La Fiesta de Semillas buscó vivenciar y visibilizar la diversidad de semillas provenientes de diferentes pisos ecológicos, con miras de contribuir al fortalecimiento, revitalización y su recuperación. Los criadores de semillas en un diálogo horizontal recrearon sus saberes y prácticas de lo que hacen en su chacra. Emergieron sugerencias y posibilidades de criar la vida adaptadas a cada territorio y circunstancias.

El evento desarrolló los días 8 y 9 de junio, tuvo tres momentos: lanzamiento, conversatorio, exposición e intercambio de semillas. El primero tuvo como escenario la ciudad de Cochabamba, con el propósito de presentar y visibilizar las acciones. El conversatorio se llevó a cabo en Pocona. La fiesta de visibilización e intercambio de semillas se realizó en Incallajta (https://www.youtube.com/watch?v=uypgJzLZbuY). La iniciativa concluyó con la elaboración del primer Manifiesto de Incallajta que recoge las conclusiones y planteamientos.

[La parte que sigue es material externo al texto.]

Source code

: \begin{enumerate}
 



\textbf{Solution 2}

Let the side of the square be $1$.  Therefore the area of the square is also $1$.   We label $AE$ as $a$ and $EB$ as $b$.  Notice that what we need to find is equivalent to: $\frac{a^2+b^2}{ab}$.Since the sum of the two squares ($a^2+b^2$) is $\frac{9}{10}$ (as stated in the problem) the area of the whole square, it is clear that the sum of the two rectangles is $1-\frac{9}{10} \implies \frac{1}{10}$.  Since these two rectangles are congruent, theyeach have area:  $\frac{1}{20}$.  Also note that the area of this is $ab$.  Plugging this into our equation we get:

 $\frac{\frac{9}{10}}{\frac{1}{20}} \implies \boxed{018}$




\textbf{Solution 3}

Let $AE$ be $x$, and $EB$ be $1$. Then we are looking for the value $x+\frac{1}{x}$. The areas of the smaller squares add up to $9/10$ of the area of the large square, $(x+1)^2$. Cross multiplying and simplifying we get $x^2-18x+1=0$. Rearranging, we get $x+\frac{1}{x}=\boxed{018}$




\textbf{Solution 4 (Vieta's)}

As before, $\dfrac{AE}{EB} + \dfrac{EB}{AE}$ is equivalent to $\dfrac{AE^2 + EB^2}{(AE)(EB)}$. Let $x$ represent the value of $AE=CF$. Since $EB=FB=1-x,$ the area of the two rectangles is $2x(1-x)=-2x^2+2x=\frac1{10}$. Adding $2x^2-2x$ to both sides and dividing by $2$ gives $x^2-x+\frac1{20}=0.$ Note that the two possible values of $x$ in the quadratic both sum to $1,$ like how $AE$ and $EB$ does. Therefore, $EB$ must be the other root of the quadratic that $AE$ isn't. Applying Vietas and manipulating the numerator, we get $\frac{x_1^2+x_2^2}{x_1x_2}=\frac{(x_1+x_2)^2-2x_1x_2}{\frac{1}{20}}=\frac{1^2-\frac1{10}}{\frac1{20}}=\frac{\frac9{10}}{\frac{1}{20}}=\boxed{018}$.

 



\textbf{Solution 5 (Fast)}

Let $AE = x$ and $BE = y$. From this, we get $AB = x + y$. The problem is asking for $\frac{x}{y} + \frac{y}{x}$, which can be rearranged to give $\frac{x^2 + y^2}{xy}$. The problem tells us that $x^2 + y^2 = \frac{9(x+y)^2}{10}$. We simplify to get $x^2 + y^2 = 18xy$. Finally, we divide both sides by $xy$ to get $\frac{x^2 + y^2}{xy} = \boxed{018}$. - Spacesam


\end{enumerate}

Participaron más de 100 personas, entre criadores de semillas, niños, niñas y jóvenes provenientes de espacios urbanos y rurales, representantes de gobiernos municipales, entidades estatales, organizaciones sociales y profesionales.

Entre las conclusiones, se determinó recuperar los caminos de las semillas y el cariño por la Pachamama; que la regeneración de los territorios de las semillas considera el respeto a la Madre Tierra y la Pachamama; fortalecer los espacios de encuentro y relacionamiento entre adultos (hombres, mujeres), jóvenes, niños y niñas de mundos y culturas diversas, que nos permita conversar, vivenciar e intercambiar nuestros saberes, prácticas y semillas; que el sistema educativo debe incorporar la crianza de las semillas y la producción amable con la naturaleza; y recuperar la memoria de los abuelos, sensibilizando a los niños, niñas y jóvenes para recuperar los saberes y prácticas de los abuelos y recrearlos en este tiempo.